When launched, due to the situation and nervousness in the market, the CJRS operated based on "pay now, check later". To date it is estimated c£30 billion has been paid to various employers. As part of the ‘check later’ HMRC has commenced the process of sending letters to employers, requesting them to review their claims.

The letter asks employers to review their CJRS claims and contact HMRC to confirm whether there has been a mistake or not. This check should include both the numerical accuracy of the claims and the justification for making them.

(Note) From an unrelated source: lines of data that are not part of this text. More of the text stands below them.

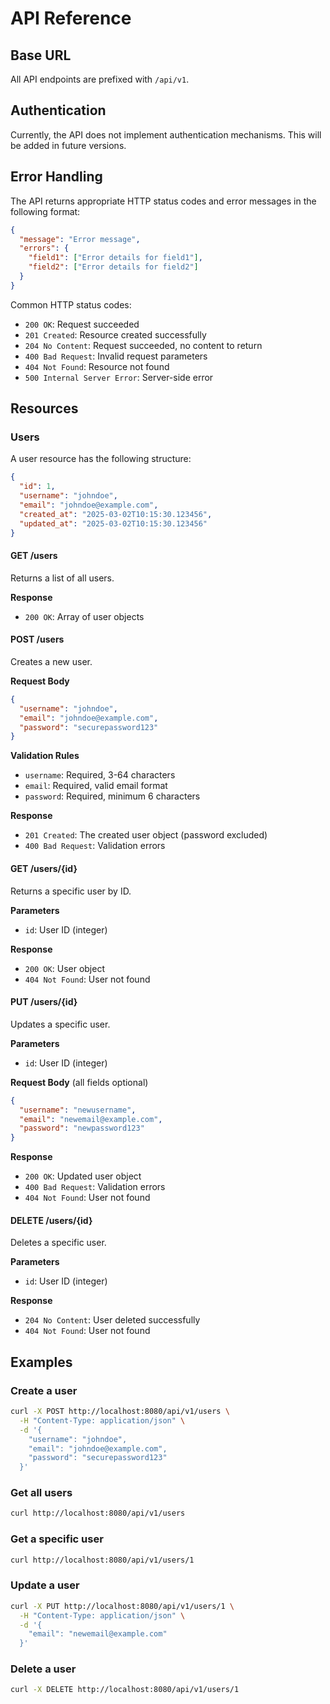 # API Reference

## Base URL

All API endpoints are prefixed with `/api/v1`.

## Authentication

Currently, the API does not implement authentication mechanisms. This will be added in future versions.

## Error Handling

The API returns appropriate HTTP status codes and error messages in the following format:

```json
{
  "message": "Error message",
  "errors": {
    "field1": ["Error details for field1"],
    "field2": ["Error details for field2"]
  }
}
```

Common HTTP status codes:
- `200 OK`: Request succeeded
- `201 Created`: Resource created successfully
- `204 No Content`: Request succeeded, no content to return
- `400 Bad Request`: Invalid request parameters
- `404 Not Found`: Resource not found
- `500 Internal Server Error`: Server-side error

## Resources

### Users

A user resource has the following structure:

```json
{
  "id": 1,
  "username": "johndoe",
  "email": "johndoe@example.com",
  "created_at": "2025-03-02T10:15:30.123456",
  "updated_at": "2025-03-02T10:15:30.123456"
}
```

#### GET /users

Returns a list of all users.

**Response**
- `200 OK`: Array of user objects

#### POST /users

Creates a new user.

**Request Body**
```json
{
  "username": "johndoe",
  "email": "johndoe@example.com",
  "password": "securepassword123"
}
```

**Validation Rules**
- `username`: Required, 3-64 characters
- `email`: Required, valid email format
- `password`: Required, minimum 6 characters

**Response**
- `201 Created`: The created user object (password excluded)
- `400 Bad Request`: Validation errors

#### GET /users/{id}

Returns a specific user by ID.

**Parameters**
- `id`: User ID (integer)

**Response**
- `200 OK`: User object
- `404 Not Found`: User not found

#### PUT /users/{id}

Updates a specific user.

**Parameters**
- `id`: User ID (integer)

**Request Body** (all fields optional)
```json
{
  "username": "newusername",
  "email": "newemail@example.com",
  "password": "newpassword123"
}
```

**Response**
- `200 OK`: Updated user object
- `400 Bad Request`: Validation errors
- `404 Not Found`: User not found

#### DELETE /users/{id}

Deletes a specific user.

**Parameters**
- `id`: User ID (integer)

**Response**
- `204 No Content`: User deleted successfully
- `404 Not Found`: User not found

## Examples

### Create a user

```bash
curl -X POST http://localhost:8080/api/v1/users \
  -H "Content-Type: application/json" \
  -d '{
    "username": "johndoe",
    "email": "johndoe@example.com",
    "password": "securepassword123"
  }'
```

### Get all users

```bash
curl http://localhost:8080/api/v1/users
```

### Get a specific user

```bash
curl http://localhost:8080/api/v1/users/1
```

### Update a user

```bash
curl -X PUT http://localhost:8080/api/v1/users/1 \
  -H "Content-Type: application/json" \
  -d '{
    "email": "newemail@example.com"
  }'
```

### Delete a user

```bash
curl -X DELETE http://localhost:8080/api/v1/users/1
```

This is likely to be the first stage and it is almost inevitable that more employers will be contacted soon.

The letters are being sent to employers who might have claimed too and/or they claimants never met the conditions for CJRS. It is not helpful that the letters don’t specify what is wrong with the claim, or even which month’s claim HMRC has an issue with, making it a tedious task to review.

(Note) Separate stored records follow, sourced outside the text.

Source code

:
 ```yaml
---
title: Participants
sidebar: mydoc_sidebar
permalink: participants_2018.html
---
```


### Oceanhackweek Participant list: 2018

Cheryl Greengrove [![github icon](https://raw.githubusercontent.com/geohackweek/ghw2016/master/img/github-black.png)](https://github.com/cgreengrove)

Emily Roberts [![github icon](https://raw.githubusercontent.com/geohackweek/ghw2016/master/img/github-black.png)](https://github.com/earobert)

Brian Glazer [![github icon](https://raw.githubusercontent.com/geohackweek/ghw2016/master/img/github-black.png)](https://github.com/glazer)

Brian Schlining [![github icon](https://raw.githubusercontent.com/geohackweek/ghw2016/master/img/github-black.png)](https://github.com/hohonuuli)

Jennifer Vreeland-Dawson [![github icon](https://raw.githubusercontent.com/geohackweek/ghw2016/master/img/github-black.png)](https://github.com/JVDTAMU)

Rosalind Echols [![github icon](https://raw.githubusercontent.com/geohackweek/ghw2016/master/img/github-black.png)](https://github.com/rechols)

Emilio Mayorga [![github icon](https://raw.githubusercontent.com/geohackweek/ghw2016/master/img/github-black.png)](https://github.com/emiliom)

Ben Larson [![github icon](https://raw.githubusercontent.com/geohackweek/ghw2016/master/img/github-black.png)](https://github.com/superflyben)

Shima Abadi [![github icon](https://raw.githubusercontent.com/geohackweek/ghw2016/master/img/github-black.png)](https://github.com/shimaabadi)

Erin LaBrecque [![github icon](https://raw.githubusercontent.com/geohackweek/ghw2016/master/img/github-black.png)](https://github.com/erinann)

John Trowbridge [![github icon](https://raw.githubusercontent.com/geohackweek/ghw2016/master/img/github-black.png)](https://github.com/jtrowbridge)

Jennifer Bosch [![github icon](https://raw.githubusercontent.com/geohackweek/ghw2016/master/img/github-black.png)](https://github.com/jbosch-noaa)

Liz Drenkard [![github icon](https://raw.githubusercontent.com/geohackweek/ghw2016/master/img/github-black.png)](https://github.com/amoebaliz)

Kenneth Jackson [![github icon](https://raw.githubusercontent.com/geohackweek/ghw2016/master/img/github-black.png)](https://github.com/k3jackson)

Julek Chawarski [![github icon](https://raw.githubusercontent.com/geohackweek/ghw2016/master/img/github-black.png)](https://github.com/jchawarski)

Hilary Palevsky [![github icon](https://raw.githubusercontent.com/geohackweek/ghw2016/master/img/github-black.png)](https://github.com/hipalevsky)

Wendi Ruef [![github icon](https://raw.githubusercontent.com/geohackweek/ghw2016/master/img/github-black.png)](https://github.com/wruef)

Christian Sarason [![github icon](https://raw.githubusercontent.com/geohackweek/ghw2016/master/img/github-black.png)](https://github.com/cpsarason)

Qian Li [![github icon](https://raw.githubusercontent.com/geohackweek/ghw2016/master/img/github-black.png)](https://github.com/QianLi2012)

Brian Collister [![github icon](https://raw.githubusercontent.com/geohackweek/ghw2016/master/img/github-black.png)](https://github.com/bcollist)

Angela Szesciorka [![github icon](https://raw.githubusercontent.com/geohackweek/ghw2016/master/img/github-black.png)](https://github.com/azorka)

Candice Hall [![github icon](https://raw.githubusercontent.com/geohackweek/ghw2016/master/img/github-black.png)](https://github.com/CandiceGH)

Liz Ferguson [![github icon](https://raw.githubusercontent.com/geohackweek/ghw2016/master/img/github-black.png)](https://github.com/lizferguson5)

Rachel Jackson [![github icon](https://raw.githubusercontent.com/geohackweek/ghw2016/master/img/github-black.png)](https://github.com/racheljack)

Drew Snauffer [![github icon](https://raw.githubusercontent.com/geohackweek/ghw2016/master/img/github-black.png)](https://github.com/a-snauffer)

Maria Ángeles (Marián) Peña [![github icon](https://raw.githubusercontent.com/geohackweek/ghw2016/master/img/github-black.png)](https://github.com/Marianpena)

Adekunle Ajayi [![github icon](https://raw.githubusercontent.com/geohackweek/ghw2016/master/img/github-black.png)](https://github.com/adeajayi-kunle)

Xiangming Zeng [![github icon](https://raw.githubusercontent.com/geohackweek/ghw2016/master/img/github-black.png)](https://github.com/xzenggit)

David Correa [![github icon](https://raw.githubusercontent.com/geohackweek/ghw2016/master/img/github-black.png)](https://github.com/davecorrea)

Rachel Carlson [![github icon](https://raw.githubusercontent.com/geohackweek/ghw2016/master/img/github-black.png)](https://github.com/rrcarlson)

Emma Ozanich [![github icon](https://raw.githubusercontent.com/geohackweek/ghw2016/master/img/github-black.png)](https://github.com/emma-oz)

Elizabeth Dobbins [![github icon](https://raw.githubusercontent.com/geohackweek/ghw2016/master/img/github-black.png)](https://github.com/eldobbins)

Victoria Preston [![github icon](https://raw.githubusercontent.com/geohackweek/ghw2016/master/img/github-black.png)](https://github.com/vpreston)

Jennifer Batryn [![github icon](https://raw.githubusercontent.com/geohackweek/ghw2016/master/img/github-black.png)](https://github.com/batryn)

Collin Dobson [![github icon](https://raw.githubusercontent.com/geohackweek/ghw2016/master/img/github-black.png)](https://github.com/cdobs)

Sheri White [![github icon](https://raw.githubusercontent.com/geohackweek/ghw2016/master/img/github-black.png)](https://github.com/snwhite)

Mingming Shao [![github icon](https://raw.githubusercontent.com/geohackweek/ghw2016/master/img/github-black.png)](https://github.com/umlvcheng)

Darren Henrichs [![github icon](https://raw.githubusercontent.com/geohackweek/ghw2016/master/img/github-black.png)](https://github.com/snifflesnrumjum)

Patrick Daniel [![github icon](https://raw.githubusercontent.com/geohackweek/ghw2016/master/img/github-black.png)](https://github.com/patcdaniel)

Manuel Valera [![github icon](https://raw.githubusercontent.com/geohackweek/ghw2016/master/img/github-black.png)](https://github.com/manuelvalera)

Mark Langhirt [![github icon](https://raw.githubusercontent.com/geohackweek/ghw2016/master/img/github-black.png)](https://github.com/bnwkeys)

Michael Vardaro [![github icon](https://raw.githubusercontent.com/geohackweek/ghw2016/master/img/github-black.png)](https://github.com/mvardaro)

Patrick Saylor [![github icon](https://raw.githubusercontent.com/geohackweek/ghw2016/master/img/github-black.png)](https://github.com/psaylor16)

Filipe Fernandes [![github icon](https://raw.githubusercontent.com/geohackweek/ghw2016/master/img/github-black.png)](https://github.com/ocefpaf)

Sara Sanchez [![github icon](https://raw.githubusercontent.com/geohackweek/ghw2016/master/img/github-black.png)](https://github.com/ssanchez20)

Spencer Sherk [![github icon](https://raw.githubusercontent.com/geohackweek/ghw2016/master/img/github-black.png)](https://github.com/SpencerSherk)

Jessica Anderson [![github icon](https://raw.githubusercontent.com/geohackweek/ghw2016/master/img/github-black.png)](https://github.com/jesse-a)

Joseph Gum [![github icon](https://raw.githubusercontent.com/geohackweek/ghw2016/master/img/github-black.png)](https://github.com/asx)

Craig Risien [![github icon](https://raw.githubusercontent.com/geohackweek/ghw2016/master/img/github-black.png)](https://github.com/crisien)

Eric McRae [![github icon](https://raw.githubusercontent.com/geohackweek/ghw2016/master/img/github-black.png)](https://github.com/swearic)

Our understanding these letters have not been sent based on a detailed review of an individual’s claims but more on a generic level.  However, if you are one of those who has received the letter, then it needs paying attention to as inaccurate responses can be used as the basis for a fraudulent investigation.

As this was a brand-new scheme and a massive learning curve for all involved, there are undoubtedly errors which have been made in calculating furlough pay. We at Locumkit understand that HMRC’s focus is not on cases where an actual error has been made but to focus on potential fraudulent claims.

Ambiguity of HMRC letter

As stated above, the letter from HMRC asks you to review your claims but does not state:

  • Which claim period they are asking you to review; or
  • If there was an over claim, by how much it might be; or
  • Who the potential ineligible employees are

This could result in a mammoth task where you will have to go through each submitted claim and revisit your calculations. See our Locumkit tips below on how to review your calculations etc.

What to do?

Always respond to an enquiry from HMRC, whether you think you have a problem or not. If HMRC have the impression they are being ignored, they will step up their enquiries into your business.

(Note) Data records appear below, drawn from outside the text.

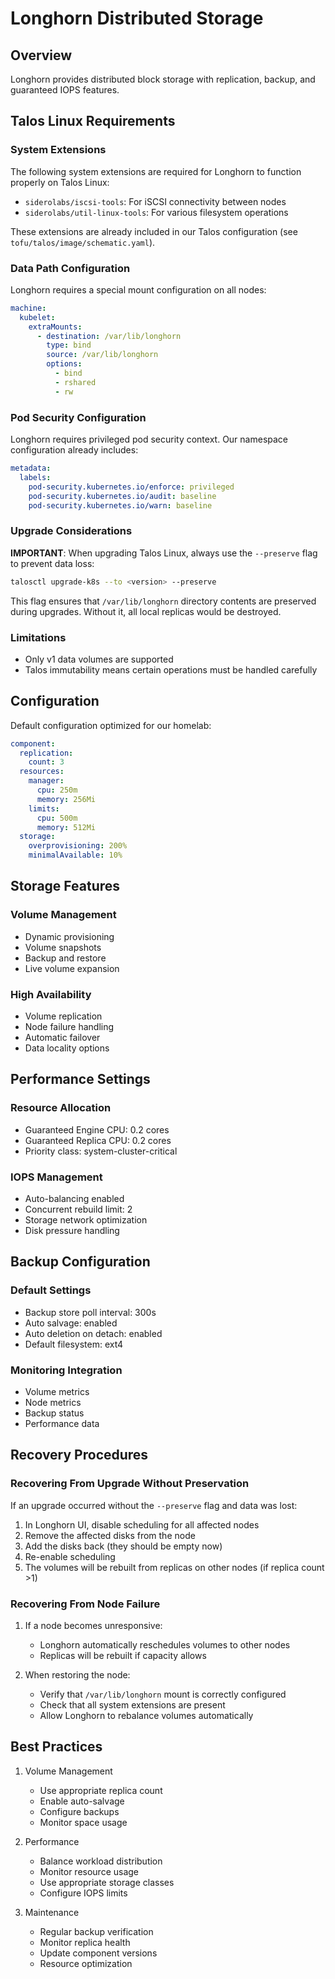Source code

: # Longhorn Distributed Storage

## Overview

Longhorn provides distributed block storage with replication, backup, and guaranteed IOPS features.

## Talos Linux Requirements

### System Extensions

The following system extensions are required for Longhorn to function properly on Talos Linux:

- `siderolabs/iscsi-tools`: For iSCSI connectivity between nodes
- `siderolabs/util-linux-tools`: For various filesystem operations

These extensions are already included in our Talos configuration (see `tofu/talos/image/schematic.yaml`).

### Data Path Configuration

Longhorn requires a special mount configuration on all nodes:

```yaml
machine:
  kubelet:
    extraMounts:
      - destination: /var/lib/longhorn
        type: bind
        source: /var/lib/longhorn
        options:
          - bind
          - rshared
          - rw
```

### Pod Security Configuration

Longhorn requires privileged pod security context. Our namespace configuration already includes:

```yaml
metadata:
  labels:
    pod-security.kubernetes.io/enforce: privileged
    pod-security.kubernetes.io/audit: baseline
    pod-security.kubernetes.io/warn: baseline
```

### Upgrade Considerations

**IMPORTANT**: When upgrading Talos Linux, always use the `--preserve` flag to prevent data loss:

```bash
talosctl upgrade-k8s --to <version> --preserve
```

This flag ensures that `/var/lib/longhorn` directory contents are preserved during upgrades. Without it, all local
replicas would be destroyed.

### Limitations

- Only v1 data volumes are supported
- Talos immutability means certain operations must be handled carefully

## Configuration

Default configuration optimized for our homelab:

```yaml
component:
  replication:
    count: 3
  resources:
    manager:
      cpu: 250m
      memory: 256Mi
    limits:
      cpu: 500m
      memory: 512Mi
  storage:
    overprovisioning: 200%
    minimalAvailable: 10%
```

## Storage Features

### Volume Management

- Dynamic provisioning
- Volume snapshots
- Backup and restore
- Live volume expansion

### High Availability

- Volume replication
- Node failure handling
- Automatic failover
- Data locality options

## Performance Settings

### Resource Allocation

- Guaranteed Engine CPU: 0.2 cores
- Guaranteed Replica CPU: 0.2 cores
- Priority class: system-cluster-critical

### IOPS Management

- Auto-balancing enabled
- Concurrent rebuild limit: 2
- Storage network optimization
- Disk pressure handling

## Backup Configuration

### Default Settings

- Backup store poll interval: 300s
- Auto salvage: enabled
- Auto deletion on detach: enabled
- Default filesystem: ext4

### Monitoring Integration

- Volume metrics
- Node metrics
- Backup status
- Performance data

## Recovery Procedures

### Recovering From Upgrade Without Preservation

If an upgrade occurred without the `--preserve` flag and data was lost:

1. In Longhorn UI, disable scheduling for all affected nodes
2. Remove the affected disks from the node
3. Add the disks back (they should be empty now)
4. Re-enable scheduling
5. The volumes will be rebuilt from replicas on other nodes (if replica count >1)

### Recovering From Node Failure

1. If a node becomes unresponsive:

   - Longhorn automatically reschedules volumes to other nodes
   - Replicas will be rebuilt if capacity allows

2. When restoring the node:
   - Verify that `/var/lib/longhorn` mount is correctly configured
   - Check that all system extensions are present
   - Allow Longhorn to rebalance volumes automatically

## Best Practices

1. Volume Management

   - Use appropriate replica count
   - Enable auto-salvage
   - Configure backups
   - Monitor space usage

2. Performance

   - Balance workload distribution
   - Monitor resource usage
   - Use appropriate storage classes
   - Configure IOPS limits

3. Maintenance
   - Regular backup verification
   - Monitor replica health
   - Update component versions
   - Resource optimization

  • If you believe your claims were accurate then you are asked to contact HMRC by telephone to discuss this
  • If you have found errors in your claim, you are then asked to reply by email, and then instructions will be given to make a formal disclosure.


Potential fine

If deemed to be inaccurate claims, HMRC has the power to recover amounts equivalent to CJRS payments by imposing a tax charge (penalty) equivalent to 100% of any payment to which the recipient was not entitled to. This charge (penalty) is applicable regardless of if the inaccurate claim was due to a genuine error or intentional.

To avoid penalty and interest on inaccurate claims, HMRC has given you a period of grace to revisit your claims and offer a voluntary correction.

The date by which an employer must notify overpayments to HMRC is the latest of:
(a) 90 days after receiving CJRS monies to which it was not entitled;
(b) 90 days after a change of circumstances, so that it was no longer entitled to CJRS monies; and
(c) 20 October 2020, provided that (a) or (b) was before 20 July 2020.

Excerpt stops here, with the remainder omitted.